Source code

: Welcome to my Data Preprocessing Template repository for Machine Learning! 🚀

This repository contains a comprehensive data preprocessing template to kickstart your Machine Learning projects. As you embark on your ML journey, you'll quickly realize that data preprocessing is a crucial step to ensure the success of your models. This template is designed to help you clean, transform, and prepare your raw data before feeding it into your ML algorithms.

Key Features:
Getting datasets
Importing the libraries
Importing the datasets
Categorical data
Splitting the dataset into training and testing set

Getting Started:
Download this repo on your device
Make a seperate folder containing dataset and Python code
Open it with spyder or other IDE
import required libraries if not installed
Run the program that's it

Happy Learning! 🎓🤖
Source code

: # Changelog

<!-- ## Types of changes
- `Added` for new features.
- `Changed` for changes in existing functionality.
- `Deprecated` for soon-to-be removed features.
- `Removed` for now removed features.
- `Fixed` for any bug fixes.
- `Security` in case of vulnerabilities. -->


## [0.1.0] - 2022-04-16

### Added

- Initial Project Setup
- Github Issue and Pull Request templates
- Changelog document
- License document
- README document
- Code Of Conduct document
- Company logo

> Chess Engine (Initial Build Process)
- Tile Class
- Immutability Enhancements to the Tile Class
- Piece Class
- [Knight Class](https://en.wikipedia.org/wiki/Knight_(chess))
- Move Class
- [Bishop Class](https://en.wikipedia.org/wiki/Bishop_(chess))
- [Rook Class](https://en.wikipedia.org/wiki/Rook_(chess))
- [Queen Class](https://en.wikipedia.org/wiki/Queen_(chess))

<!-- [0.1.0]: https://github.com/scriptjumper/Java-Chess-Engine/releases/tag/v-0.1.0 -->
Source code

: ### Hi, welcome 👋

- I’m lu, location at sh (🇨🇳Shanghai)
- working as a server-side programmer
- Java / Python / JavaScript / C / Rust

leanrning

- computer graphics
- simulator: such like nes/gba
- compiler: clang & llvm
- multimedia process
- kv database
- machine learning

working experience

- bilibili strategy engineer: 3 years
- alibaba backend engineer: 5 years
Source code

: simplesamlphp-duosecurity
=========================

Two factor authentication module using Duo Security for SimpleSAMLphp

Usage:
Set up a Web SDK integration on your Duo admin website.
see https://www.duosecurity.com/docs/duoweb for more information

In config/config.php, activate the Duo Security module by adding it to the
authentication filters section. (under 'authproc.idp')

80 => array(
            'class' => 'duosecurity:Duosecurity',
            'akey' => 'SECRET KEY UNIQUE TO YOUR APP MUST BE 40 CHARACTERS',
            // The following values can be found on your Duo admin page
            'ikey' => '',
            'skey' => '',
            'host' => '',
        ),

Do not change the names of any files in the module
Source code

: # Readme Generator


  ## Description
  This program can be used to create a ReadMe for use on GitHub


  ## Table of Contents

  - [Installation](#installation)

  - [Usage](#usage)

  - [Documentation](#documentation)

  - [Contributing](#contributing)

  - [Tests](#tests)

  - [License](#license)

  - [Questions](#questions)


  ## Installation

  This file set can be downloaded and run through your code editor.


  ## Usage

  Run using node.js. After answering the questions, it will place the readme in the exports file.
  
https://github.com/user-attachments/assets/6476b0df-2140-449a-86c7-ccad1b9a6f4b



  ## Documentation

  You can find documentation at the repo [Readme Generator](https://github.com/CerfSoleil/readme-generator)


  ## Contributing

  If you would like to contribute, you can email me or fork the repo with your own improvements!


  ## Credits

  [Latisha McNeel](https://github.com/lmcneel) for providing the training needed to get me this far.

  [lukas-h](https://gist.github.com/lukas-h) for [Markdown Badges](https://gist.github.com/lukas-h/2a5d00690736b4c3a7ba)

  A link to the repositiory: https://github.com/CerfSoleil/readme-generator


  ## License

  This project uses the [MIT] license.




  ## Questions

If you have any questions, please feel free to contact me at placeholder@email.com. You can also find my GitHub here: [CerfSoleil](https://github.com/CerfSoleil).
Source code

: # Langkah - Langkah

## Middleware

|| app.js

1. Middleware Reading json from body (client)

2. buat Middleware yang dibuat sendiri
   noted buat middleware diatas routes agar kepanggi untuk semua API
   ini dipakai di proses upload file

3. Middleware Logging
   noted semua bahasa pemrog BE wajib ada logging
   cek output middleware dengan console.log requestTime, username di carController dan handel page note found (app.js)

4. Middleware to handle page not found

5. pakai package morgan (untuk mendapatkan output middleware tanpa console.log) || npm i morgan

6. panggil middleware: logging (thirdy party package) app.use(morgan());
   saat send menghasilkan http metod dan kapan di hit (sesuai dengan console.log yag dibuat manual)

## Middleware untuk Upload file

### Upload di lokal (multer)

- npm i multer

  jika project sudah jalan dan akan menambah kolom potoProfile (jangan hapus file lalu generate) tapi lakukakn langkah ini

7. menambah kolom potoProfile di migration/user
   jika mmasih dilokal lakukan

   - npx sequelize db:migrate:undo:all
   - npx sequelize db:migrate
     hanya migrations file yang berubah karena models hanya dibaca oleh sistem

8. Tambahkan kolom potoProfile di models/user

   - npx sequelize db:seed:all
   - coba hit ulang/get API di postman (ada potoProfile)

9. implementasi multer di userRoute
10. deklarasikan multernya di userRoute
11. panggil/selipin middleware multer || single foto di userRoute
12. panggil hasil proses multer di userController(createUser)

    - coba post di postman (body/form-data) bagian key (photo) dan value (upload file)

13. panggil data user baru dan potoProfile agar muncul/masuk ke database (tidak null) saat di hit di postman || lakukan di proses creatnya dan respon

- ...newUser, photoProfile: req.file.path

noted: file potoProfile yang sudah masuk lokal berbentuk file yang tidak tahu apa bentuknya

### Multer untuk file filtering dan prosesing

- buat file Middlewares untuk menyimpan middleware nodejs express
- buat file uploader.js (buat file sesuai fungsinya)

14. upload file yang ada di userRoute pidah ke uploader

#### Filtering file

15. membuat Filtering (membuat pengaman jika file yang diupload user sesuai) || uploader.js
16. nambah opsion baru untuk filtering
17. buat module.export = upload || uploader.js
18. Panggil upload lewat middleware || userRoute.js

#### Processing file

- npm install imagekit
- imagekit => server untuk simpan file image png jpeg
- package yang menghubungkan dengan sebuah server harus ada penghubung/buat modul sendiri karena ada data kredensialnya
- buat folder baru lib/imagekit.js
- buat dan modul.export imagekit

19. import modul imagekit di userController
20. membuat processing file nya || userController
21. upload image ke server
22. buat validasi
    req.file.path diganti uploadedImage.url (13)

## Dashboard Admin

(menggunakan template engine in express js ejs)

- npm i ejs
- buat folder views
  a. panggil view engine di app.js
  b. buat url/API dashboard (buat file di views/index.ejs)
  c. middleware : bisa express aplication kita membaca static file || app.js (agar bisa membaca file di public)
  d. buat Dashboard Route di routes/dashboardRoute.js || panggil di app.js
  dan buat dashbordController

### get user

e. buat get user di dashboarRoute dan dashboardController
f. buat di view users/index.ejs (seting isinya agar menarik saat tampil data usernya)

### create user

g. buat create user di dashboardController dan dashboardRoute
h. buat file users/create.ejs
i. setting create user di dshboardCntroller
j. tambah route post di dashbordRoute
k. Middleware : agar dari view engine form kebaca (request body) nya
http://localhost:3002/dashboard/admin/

--- --- ---

▶ [What you will do]: Start with the first line of the data and print every line exactly. The line containing "Machine Learning! 🚀" is the last one to include.

▶ [Solution for this exercise]:
Source code

: Welcome to my Data Preprocessing Template repository for Machine Learning! 🚀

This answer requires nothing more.